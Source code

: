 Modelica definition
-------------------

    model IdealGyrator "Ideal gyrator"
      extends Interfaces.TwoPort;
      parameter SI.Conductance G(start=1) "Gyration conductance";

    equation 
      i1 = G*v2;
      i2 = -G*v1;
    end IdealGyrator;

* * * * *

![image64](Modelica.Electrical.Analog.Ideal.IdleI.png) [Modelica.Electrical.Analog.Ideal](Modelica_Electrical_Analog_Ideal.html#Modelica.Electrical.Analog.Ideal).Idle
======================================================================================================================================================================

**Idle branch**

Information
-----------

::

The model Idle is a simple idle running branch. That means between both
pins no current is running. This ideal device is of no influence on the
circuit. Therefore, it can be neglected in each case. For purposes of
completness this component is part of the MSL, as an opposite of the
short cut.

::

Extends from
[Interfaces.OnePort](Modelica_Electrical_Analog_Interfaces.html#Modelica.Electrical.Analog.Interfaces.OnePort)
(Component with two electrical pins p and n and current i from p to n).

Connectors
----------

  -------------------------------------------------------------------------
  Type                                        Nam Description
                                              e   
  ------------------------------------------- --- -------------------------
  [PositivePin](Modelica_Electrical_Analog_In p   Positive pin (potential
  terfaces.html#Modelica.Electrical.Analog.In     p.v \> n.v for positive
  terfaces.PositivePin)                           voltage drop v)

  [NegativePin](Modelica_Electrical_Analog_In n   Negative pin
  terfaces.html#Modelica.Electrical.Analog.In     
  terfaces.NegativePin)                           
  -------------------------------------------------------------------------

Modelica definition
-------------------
════════════════
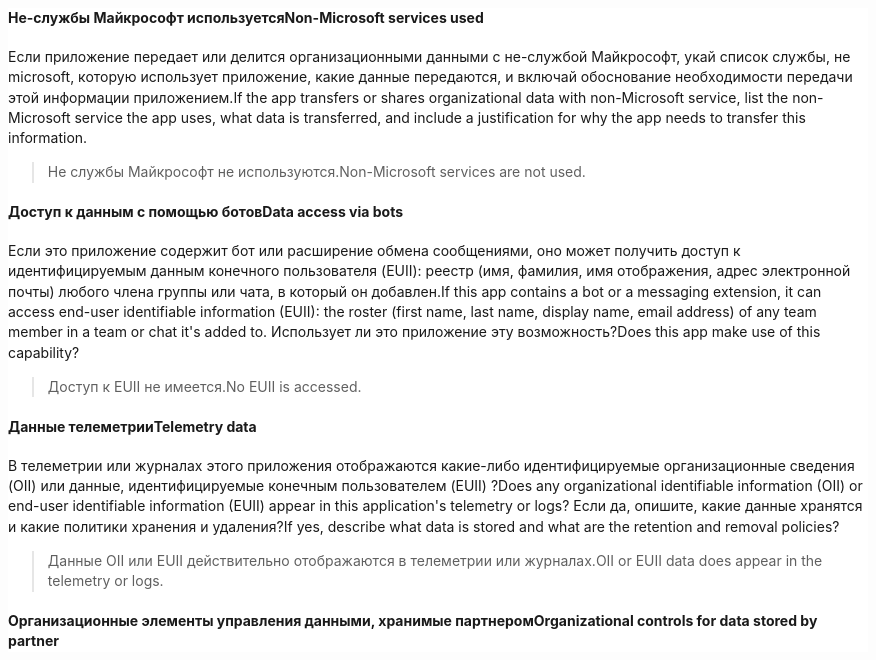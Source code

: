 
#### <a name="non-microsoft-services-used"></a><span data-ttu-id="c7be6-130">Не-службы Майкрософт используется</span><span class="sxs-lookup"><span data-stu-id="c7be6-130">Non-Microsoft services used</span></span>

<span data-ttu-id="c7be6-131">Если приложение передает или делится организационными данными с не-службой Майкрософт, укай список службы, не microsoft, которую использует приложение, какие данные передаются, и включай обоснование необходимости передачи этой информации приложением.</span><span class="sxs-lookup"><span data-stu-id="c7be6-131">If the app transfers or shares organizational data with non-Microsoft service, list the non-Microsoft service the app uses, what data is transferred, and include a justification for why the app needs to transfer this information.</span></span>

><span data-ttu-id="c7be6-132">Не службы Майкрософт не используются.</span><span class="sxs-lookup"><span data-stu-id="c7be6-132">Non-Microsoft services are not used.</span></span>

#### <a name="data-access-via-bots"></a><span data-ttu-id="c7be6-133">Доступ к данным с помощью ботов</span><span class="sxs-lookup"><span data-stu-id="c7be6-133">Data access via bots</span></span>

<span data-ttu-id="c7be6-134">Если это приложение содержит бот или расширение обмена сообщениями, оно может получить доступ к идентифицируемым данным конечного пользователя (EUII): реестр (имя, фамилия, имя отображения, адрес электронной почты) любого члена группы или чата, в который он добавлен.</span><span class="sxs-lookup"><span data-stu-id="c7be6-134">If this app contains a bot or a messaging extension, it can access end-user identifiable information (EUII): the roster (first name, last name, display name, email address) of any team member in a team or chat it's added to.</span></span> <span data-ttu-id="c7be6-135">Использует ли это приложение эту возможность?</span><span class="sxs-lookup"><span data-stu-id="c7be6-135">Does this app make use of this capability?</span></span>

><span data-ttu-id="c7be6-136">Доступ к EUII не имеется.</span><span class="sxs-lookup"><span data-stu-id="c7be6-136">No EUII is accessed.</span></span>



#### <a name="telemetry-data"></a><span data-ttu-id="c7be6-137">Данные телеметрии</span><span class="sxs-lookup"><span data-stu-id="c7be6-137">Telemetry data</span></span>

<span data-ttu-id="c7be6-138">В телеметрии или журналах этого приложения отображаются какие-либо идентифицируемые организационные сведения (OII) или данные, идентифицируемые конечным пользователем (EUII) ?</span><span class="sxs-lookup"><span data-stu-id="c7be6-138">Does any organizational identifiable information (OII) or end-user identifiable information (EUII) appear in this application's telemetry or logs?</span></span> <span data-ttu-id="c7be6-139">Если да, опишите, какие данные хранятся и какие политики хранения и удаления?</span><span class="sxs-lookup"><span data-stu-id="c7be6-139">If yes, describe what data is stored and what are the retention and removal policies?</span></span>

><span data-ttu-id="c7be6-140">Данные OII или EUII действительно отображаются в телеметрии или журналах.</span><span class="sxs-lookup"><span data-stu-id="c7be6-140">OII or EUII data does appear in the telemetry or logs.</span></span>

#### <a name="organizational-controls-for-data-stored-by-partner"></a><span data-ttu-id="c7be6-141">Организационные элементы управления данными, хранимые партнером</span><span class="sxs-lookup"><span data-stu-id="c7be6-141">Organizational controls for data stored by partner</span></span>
════════════════
◆ **EXERCISE DIRECTIONS**: The number of lines in the records that include "IdealGyrator" is what is needed, with no other words.

◆ **RESULT OF THIS EXERCISE**: 2